THREE NEW SHOWS JUST ANNOUNCED! 
Opening for the legendary John Prine in August! 
Tickets available now!!

Aug 6: Queen Elizabeth Theatre, Vancouver, BC - https://bit.ly/2EhhBPP
Aug 8: Banff Centre for Arts, Banff, AB - Get Seats!
Aug 9 - Arts Commons - Calgary, AB - John Prine | Arts Commons

I love her. Correction, I’m in love with her.


----------



## vadsy (Dec 2, 2010)

so close to Edmonton but a no show. I wonder if she hasn’t gotten over our break-up yet..,,


----------



## Wardo (Feb 5, 2010)

I’m guessing she always leaves her number when she plays the local hall but you don’t return the call.


----------



## mhammer (Nov 30, 2007)

She has a coffee shop near our end of the city.

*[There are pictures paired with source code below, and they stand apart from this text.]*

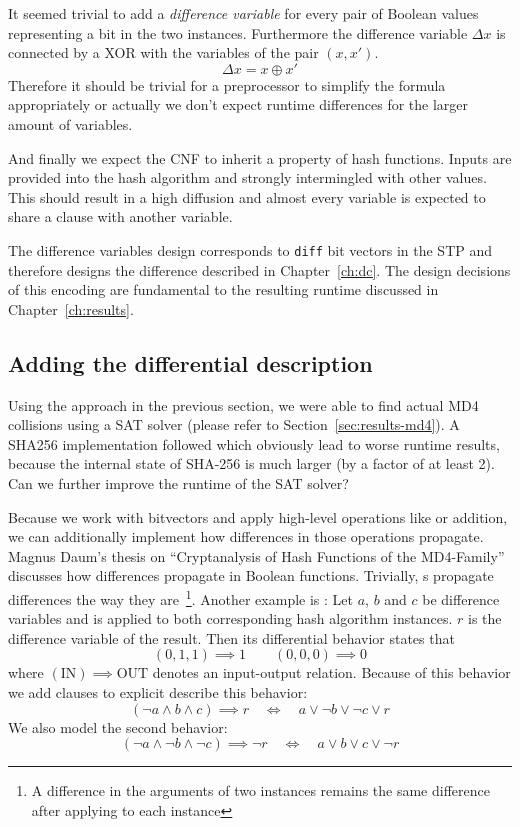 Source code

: It seemed trivial to add a \emph{difference variable} for every pair of Boolean
values representing a bit in the two instances. Furthermore the difference
variable $\Delta x$ is connected by a XOR with the variables of the pair $(x, x')$.
\[ \Delta x = x \oplus x' \]
Therefore it should be trivial for a preprocessor to simplify the formula
appropriately or actually we don't expect runtime differences for the larger
amount of variables.

And finally we expect the CNF to inherit a property of hash functions.
Inputs are provided into the hash algorithm and strongly intermingled
with other values. This should result in a high diffusion and almost every
variable is expected to share a clause with another variable.

The difference variables design corresponds to \texttt{diff} bit vectors
in the STP and therefore designs the difference described in Chapter~\ref{ch:dc}.
The design decisions of this encoding are fundamental to the resulting
runtime discussed in Chapter~\ref{ch:results}.

\subsection{Adding the differential description}
\label{sec:enc-diff-desc}
%
Using the approach in the previous section, we were able to find actual MD4 collisions
using a SAT solver (please refer to Section~\ref{sec:results-md4}).
A SHA256 implementation followed which obviously lead to worse
runtime results, because the internal state of SHA-256 is much larger
(by a factor of at least 2). Can we further improve the runtime of the SAT solver?

Because we work with bitvectors and apply high-level operations like  or addition,
we can additionally implement how differences in those operations propagate.
Magnus Daum's thesis on \enquote{Cryptanalysis of Hash Functions of the
MD4-Family}~\cite[Table 4.4]{daum2005cryptanalysis} discusses how differences propagate in
Boolean functions. Trivially, s propagate differences the way they are~\footnote{
A difference in the arguments of two  instances remains the same difference
after applying  to each instance}. Another example is :
Let $a$, $b$ and $c$ be difference variables and  is applied to both corresponding
hash algorithm instances. $r$ is the difference variable of the result.
Then its differential behavior states that
\[ (0, 1, 1) \implies 1 \qquad (0, 0, 0) \implies 0 \]
where $(\text{IN}) \implies \text{OUT}$ denotes an input-output relation.
Because of this behavior we add clauses to explicit describe this behavior:
\[ (\neg a \land b \land c) \implies r \quad \iff \quad a \lor \neg b \lor \neg c \lor r \]
We also model the second behavior:
\[ (\neg a \land \neg b \land \neg c) \implies \neg r \quad \iff \quad a \lor b \lor c \lor \neg r \]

I guess the staff who prepare the muffins and such grumble that they make the dough and she gets the glory.


----------



## Wardo (Feb 5, 2010)

If she wants to hit the big time she’s gonna have to write a song about Nipigon.


----------



## vadsy (Dec 2, 2010)

mhammer said:


> She has a coffee shop near our end of the city. I guess the staff who prepare the muffins and such grumble that they make the dough and she gets the glory.


have you been to it? are the muffins good? how about the streusel?


----------



## Guest (Dec 15, 2018)

vadsy said:


> have you been to it? are the muffins good? how about the streusel?


Excellent flavour tones.


----------



## Chito (Feb 17, 2006)

Her coffee shop is walking distance from my place. Great coffee and good food. She's hardly there though.


----------



## Distortion (Sep 16, 2015)

vadsy said:


> so close to Edmonton but a no show. I wonder if she hasn’t gotten over our break-up yet..,,


 A hah. So you are Colin Cripps her ex husband. We are almost neighbours. I figured you were a Hamilton boy.


----------



## jb welder (Sep 14, 2010)

I thought he was 'the great one' to her McSorley ?


----------



## vadsy (Dec 2, 2010)

Distortion said:


> A hah. So you are Colin Cripps her ex husband. We are almost neighbours. I figured you were a Hamilton boy.


no. I’ve swapped gear stories with but I ain’t him


----------



## Distortion (Sep 16, 2015)

Yah Colin was a big part of her success when she broke onto the scene but like most good guitar players they get no credit to speak of if they are not fronting. She followed Terry Clark summer 2017 at Festival of Friends and it was half as good at best.


----------



## vadsy (Dec 2, 2010)

his skill and tones are pretty wicked


----------



## Distortion (Sep 16, 2015)

Colin is playing with Blue Rodeo now so he landed on his feet. Greg Keelor cooked his ears.


----------